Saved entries
──────────

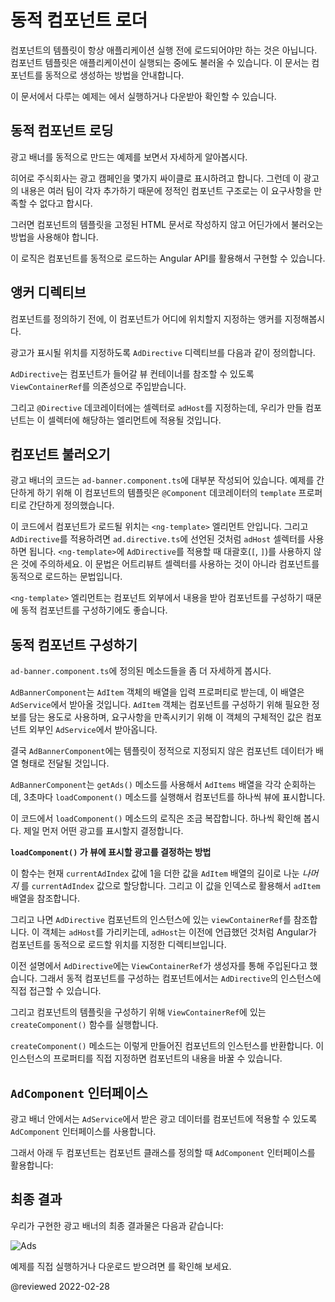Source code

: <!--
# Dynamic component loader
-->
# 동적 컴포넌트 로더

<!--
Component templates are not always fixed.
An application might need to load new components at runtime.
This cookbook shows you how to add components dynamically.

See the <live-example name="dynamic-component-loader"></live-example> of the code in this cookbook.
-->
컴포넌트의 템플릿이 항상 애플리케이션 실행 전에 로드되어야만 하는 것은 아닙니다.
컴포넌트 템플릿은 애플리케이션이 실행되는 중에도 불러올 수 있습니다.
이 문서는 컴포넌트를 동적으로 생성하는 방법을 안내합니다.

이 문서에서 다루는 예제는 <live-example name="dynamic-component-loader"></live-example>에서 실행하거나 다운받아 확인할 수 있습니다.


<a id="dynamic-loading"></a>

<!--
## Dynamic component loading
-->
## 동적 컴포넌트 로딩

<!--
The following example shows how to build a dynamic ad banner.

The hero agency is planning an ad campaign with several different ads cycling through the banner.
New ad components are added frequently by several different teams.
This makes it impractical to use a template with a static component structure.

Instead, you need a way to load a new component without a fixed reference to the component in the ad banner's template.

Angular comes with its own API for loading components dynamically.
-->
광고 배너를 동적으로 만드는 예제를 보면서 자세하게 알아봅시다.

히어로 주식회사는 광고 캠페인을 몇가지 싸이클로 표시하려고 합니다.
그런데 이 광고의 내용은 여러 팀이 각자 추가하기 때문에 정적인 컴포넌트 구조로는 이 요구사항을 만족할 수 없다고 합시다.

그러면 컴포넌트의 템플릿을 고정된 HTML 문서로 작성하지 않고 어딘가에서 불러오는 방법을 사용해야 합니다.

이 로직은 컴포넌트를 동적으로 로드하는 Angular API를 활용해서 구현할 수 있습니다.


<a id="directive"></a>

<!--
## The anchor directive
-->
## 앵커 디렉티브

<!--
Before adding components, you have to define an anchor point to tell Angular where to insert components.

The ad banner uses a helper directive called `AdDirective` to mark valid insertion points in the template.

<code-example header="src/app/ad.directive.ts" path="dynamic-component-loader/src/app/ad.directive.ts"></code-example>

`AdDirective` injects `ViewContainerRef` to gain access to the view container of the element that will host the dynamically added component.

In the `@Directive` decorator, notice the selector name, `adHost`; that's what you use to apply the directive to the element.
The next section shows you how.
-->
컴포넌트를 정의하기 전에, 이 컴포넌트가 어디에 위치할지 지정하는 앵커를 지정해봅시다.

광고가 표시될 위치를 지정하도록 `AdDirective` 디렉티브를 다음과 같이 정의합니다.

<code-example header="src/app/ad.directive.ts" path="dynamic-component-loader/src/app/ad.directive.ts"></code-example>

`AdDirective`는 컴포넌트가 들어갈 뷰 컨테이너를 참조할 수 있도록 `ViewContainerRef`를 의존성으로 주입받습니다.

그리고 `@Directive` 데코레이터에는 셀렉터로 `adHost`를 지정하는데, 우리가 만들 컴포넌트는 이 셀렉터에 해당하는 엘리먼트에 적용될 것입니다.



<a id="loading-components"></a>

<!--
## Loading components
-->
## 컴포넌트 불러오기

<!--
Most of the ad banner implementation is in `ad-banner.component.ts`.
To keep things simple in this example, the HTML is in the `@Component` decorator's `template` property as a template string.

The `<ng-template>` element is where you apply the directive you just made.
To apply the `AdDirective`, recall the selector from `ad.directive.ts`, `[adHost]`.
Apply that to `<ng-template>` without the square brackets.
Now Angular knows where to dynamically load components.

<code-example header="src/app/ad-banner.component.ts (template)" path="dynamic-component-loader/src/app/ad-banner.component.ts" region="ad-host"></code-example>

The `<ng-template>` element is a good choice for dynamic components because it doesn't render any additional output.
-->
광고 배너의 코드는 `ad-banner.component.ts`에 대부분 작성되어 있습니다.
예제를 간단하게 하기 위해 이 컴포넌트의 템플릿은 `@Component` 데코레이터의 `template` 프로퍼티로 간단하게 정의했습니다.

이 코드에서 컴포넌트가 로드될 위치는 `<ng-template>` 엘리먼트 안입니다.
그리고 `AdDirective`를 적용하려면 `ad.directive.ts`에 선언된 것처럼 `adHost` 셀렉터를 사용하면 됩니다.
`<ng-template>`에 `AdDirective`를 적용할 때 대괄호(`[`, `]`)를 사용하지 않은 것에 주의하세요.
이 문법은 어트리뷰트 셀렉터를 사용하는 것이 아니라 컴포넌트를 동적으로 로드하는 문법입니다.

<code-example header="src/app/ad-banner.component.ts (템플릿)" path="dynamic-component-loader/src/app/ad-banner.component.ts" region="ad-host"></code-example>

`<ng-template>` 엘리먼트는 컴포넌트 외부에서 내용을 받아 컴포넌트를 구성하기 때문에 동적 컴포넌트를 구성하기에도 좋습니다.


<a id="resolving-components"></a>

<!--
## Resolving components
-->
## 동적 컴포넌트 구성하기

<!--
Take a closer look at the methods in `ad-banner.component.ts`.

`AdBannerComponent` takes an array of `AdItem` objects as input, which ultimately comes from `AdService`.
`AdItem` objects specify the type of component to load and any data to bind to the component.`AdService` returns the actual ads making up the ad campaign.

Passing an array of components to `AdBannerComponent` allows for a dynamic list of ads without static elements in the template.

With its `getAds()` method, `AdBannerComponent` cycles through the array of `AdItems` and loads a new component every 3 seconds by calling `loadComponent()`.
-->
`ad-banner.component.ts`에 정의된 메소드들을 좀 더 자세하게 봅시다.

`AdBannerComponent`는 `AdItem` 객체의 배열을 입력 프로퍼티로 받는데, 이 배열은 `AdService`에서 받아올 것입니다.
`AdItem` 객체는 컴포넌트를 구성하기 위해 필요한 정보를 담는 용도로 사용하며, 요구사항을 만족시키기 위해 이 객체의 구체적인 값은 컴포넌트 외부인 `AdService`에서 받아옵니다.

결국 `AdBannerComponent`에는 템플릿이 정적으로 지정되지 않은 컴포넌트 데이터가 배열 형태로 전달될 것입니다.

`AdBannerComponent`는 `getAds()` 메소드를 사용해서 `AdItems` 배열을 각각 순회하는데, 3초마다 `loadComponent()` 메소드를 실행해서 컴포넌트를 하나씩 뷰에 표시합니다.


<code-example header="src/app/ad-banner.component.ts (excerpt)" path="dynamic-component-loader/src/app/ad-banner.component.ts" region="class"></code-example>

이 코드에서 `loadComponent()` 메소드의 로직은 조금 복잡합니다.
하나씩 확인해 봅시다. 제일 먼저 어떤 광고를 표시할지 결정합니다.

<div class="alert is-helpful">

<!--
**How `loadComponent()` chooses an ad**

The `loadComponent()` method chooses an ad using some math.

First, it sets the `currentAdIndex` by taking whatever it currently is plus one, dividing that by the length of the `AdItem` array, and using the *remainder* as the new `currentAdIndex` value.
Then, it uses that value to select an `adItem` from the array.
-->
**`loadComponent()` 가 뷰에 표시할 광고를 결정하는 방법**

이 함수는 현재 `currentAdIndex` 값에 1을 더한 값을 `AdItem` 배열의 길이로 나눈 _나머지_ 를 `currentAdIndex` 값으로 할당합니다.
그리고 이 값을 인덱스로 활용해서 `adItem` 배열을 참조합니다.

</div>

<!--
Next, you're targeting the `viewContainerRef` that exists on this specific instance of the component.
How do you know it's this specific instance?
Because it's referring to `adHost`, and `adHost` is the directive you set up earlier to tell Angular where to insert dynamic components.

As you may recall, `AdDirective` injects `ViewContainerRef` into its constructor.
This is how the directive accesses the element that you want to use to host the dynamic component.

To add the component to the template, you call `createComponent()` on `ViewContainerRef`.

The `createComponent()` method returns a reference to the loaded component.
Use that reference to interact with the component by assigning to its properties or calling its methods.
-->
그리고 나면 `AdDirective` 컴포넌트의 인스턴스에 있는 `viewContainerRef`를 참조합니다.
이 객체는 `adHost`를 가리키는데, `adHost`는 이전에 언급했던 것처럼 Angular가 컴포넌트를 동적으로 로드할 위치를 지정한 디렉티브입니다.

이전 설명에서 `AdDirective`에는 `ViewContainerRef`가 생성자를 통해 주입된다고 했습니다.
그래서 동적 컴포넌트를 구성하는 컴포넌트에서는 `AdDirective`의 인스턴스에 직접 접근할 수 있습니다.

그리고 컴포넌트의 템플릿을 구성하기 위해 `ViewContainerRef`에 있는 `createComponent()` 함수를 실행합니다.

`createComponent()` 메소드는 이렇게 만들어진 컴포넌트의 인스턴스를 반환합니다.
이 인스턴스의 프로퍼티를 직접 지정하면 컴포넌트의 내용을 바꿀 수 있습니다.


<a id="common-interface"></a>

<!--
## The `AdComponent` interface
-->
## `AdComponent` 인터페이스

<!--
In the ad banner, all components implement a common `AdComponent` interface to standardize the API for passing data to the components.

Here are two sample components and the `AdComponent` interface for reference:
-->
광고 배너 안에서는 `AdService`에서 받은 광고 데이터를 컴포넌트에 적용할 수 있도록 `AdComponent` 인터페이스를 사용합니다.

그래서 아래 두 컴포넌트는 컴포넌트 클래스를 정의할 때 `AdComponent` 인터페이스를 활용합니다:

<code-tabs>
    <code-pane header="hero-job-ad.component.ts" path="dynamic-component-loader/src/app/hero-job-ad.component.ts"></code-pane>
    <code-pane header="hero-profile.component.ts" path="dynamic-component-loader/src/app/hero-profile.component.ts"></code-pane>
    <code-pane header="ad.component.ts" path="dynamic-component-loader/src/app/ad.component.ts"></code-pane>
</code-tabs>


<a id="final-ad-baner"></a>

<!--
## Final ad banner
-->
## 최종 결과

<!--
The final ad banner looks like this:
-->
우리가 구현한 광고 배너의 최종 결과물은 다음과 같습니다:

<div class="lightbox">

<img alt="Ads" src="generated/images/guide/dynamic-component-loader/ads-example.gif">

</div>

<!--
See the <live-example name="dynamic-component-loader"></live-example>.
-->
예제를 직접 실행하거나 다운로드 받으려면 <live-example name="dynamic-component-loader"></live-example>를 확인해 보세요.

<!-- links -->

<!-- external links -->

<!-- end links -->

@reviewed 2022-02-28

──────────

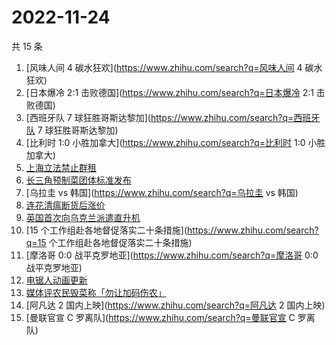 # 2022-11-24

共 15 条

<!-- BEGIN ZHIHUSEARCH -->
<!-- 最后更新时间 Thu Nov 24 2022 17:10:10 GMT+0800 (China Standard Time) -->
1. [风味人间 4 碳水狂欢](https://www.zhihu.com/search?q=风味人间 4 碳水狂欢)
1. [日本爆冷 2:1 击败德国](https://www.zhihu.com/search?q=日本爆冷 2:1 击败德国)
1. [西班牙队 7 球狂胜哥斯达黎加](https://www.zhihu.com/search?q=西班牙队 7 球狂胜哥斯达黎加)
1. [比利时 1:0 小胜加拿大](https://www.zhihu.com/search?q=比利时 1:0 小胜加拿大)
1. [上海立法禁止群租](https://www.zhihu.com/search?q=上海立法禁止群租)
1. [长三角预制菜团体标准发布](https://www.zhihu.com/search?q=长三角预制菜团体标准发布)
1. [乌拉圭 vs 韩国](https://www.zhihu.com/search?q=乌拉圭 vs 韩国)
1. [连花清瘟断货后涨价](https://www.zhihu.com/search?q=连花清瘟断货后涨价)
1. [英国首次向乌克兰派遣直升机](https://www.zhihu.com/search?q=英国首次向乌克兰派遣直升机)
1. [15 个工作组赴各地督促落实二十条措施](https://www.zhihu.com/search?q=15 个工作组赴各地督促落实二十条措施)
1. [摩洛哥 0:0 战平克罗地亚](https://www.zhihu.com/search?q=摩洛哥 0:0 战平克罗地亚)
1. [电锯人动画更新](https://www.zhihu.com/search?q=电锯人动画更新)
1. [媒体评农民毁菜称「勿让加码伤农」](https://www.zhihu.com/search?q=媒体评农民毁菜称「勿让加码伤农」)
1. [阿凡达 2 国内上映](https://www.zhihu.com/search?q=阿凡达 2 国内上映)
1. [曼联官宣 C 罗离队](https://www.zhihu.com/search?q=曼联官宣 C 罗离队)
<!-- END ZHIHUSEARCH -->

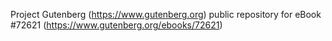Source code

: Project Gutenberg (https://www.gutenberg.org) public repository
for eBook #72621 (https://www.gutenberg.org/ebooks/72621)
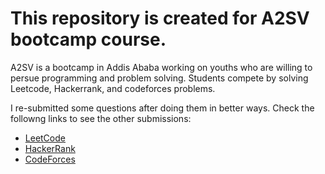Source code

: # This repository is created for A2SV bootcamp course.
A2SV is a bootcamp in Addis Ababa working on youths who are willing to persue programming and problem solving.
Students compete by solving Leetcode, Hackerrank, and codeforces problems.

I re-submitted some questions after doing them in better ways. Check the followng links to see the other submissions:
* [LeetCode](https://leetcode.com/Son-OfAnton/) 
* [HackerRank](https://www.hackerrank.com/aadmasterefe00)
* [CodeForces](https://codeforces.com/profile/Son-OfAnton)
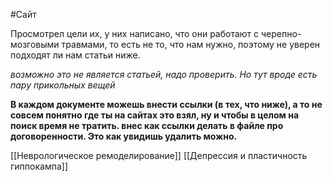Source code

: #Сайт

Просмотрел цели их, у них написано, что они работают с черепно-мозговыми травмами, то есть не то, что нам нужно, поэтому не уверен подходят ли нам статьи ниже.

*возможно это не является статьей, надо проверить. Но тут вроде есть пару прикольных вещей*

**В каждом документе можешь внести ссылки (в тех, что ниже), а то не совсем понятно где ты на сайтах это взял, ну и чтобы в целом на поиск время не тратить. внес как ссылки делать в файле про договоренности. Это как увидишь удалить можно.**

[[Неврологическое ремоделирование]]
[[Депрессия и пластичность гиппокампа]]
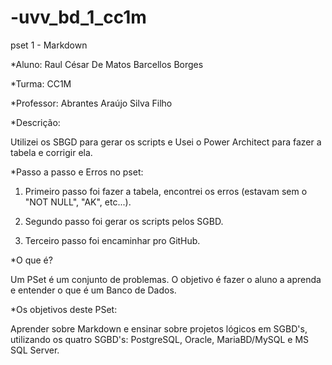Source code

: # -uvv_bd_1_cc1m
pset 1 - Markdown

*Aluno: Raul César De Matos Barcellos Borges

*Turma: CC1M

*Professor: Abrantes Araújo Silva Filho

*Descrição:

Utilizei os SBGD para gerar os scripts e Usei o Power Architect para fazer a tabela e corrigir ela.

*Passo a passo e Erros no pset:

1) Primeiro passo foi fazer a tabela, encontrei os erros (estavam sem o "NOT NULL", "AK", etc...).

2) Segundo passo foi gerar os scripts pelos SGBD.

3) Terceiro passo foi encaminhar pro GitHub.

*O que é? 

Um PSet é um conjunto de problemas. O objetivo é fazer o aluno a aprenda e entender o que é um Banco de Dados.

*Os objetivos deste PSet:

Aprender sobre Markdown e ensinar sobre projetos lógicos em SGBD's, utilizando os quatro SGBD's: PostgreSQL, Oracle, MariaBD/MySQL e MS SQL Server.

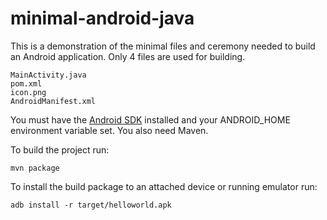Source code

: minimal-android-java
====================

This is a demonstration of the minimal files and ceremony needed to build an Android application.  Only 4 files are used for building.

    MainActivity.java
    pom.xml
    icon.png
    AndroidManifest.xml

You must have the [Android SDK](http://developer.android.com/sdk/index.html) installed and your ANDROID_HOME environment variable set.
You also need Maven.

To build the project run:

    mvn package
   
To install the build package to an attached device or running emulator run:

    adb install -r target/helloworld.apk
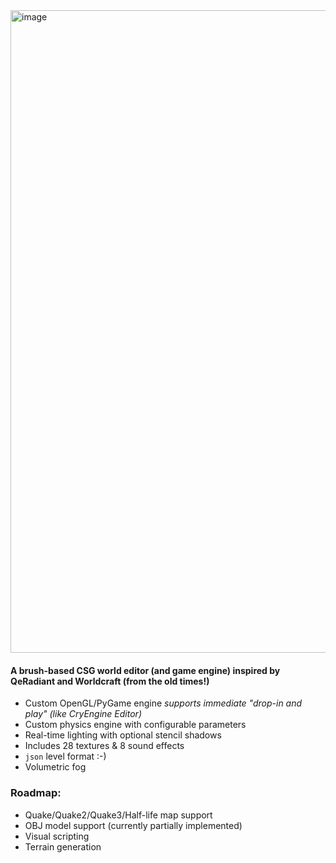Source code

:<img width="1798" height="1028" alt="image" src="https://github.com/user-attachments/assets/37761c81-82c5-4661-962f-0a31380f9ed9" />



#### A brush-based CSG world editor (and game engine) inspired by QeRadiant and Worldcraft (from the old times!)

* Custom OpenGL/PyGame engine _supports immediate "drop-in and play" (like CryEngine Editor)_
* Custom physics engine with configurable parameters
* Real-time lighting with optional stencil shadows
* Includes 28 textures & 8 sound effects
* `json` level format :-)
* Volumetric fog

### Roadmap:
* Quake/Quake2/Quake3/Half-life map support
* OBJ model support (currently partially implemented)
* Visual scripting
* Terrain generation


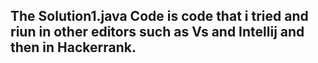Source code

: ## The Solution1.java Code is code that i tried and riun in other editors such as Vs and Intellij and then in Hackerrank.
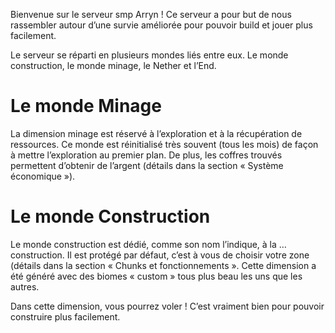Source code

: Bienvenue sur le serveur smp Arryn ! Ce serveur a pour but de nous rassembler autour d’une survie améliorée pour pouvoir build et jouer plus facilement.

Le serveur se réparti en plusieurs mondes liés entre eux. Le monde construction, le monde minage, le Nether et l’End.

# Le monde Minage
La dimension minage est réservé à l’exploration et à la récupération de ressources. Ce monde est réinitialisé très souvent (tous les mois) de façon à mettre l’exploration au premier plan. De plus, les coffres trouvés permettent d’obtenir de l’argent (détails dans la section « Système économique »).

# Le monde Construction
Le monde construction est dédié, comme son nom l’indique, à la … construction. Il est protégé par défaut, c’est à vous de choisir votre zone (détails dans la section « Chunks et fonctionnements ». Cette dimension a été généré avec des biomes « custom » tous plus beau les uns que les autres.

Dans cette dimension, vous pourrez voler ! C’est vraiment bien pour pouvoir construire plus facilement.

──────────

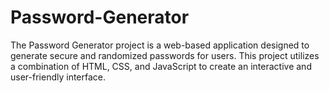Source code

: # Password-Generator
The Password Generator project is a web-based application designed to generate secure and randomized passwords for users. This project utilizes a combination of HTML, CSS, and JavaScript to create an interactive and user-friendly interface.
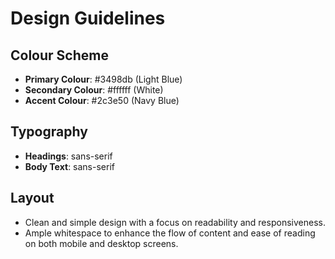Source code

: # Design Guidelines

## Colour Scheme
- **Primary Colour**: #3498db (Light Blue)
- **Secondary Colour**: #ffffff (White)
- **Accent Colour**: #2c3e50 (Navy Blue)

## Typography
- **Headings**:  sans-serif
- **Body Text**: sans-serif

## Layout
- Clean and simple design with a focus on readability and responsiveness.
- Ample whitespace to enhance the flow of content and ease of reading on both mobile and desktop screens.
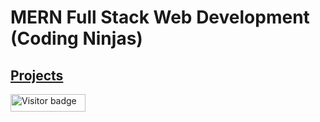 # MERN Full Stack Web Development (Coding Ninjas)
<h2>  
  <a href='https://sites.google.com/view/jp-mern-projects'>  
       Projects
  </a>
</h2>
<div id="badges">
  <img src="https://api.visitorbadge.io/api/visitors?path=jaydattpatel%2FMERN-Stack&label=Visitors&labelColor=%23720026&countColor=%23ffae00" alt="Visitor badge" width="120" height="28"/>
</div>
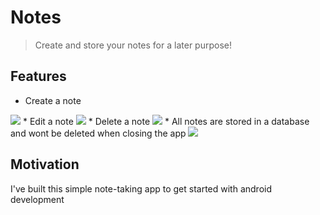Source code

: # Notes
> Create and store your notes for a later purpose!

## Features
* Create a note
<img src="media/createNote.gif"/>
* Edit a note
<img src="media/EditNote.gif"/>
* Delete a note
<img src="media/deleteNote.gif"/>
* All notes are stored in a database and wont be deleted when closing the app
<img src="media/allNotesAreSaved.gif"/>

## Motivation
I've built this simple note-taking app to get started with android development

──────────

- Work instruction -
From the data above, reproduce word for word the lines running from the line with "컴포넌트의 인스턴스에 있는" to the line with "In the ad banner, all", ends included.

- Result -
그리고 나면 `AdDirective` 컴포넌트의 인스턴스에 있는 `viewContainerRef`를 참조합니다.
이 객체는 `adHost`를 가리키는데, `adHost`는 이전에 언급했던 것처럼 Angular가 컴포넌트를 동적으로 로드할 위치를 지정한 디렉티브입니다.

이전 설명에서 `AdDirective`에는 `ViewContainerRef`가 생성자를 통해 주입된다고 했습니다.
그래서 동적 컴포넌트를 구성하는 컴포넌트에서는 `AdDirective`의 인스턴스에 직접 접근할 수 있습니다.

그리고 컴포넌트의 템플릿을 구성하기 위해 `ViewContainerRef`에 있는 `createComponent()` 함수를 실행합니다.

`createComponent()` 메소드는 이렇게 만들어진 컴포넌트의 인스턴스를 반환합니다.
이 인스턴스의 프로퍼티를 직접 지정하면 컴포넌트의 내용을 바꿀 수 있습니다.


<a id="common-interface"></a>

<!--
## The `AdComponent` interface
-->
## `AdComponent` 인터페이스

<!--
In the ad banner, all components implement a common `AdComponent` interface to standardize the API for passing data to the components.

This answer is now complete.